**DATA TO USE**
%%
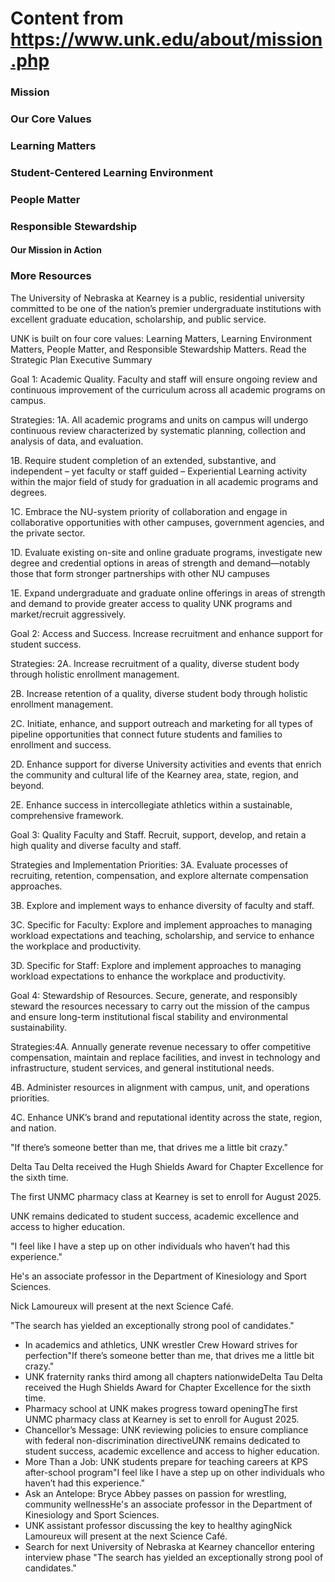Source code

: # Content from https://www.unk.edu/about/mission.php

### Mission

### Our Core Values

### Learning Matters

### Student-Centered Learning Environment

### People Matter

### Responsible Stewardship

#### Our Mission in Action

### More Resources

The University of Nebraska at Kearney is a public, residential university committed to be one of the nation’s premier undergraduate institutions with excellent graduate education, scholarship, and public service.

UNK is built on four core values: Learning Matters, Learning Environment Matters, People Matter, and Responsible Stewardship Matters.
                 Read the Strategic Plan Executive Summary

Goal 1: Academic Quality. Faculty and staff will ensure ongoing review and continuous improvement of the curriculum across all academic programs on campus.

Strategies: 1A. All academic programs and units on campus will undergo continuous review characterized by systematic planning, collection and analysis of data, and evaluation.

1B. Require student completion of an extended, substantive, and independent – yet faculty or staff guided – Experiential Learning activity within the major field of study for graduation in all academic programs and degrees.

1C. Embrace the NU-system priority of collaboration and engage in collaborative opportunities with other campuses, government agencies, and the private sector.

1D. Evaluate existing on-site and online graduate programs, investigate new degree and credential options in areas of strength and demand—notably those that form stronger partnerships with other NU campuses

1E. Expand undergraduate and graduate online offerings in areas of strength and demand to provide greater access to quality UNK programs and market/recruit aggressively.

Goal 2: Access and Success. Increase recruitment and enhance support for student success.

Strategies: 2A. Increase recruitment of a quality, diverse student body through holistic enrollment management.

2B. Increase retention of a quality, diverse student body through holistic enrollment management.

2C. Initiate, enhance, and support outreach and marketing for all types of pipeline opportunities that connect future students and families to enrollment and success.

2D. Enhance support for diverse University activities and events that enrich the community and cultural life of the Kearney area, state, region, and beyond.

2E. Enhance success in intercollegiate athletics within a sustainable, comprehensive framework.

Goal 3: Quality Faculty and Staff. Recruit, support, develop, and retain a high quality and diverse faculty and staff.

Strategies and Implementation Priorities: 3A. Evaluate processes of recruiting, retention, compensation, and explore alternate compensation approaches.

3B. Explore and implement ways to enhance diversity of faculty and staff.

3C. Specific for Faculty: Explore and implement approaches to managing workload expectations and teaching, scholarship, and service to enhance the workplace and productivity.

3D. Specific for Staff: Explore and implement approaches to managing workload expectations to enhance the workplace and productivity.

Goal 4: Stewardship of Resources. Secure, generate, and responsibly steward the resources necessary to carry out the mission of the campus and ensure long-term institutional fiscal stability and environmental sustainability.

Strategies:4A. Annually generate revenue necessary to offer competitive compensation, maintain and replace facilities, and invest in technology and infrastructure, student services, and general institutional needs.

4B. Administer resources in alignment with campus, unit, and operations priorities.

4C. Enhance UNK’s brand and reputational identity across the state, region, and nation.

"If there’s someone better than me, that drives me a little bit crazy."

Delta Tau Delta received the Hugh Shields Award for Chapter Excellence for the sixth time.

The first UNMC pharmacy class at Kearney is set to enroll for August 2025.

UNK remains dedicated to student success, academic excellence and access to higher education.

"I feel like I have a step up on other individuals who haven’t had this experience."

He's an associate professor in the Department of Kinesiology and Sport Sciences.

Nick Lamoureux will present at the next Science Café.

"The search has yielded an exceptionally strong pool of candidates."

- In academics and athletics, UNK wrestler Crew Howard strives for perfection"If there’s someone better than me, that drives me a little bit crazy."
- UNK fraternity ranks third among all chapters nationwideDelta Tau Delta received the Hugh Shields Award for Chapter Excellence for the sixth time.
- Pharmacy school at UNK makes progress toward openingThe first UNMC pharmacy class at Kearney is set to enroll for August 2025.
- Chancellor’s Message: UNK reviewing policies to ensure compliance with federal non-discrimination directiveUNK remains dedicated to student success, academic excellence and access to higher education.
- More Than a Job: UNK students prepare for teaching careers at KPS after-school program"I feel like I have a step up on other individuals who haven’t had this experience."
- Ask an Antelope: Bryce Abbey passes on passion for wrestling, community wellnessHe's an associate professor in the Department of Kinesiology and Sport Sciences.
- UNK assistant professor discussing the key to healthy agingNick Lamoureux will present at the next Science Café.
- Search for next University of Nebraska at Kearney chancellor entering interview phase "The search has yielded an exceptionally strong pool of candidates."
%%
%%
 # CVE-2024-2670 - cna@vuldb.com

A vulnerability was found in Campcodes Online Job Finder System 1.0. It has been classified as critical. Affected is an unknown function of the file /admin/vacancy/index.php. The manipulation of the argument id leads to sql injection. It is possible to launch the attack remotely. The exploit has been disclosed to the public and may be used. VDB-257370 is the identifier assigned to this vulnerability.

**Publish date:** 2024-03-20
%%
%%
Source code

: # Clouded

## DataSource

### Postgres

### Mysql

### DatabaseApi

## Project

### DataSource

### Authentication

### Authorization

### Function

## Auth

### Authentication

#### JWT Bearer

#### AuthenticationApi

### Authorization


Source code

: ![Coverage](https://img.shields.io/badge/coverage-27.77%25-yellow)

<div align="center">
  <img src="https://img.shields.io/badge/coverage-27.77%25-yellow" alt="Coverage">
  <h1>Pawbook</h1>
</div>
%%
Show every line of the listing that includes the word "opportunities".

**RESPONSE BOX**
1C. Embrace the NU-system priority of collaboration and engage in collaborative opportunities with other campuses, government agencies, and the private sector.
2C. Initiate, enhance, and support outreach and marketing for all types of pipeline opportunities that connect future students and families to enrollment and success.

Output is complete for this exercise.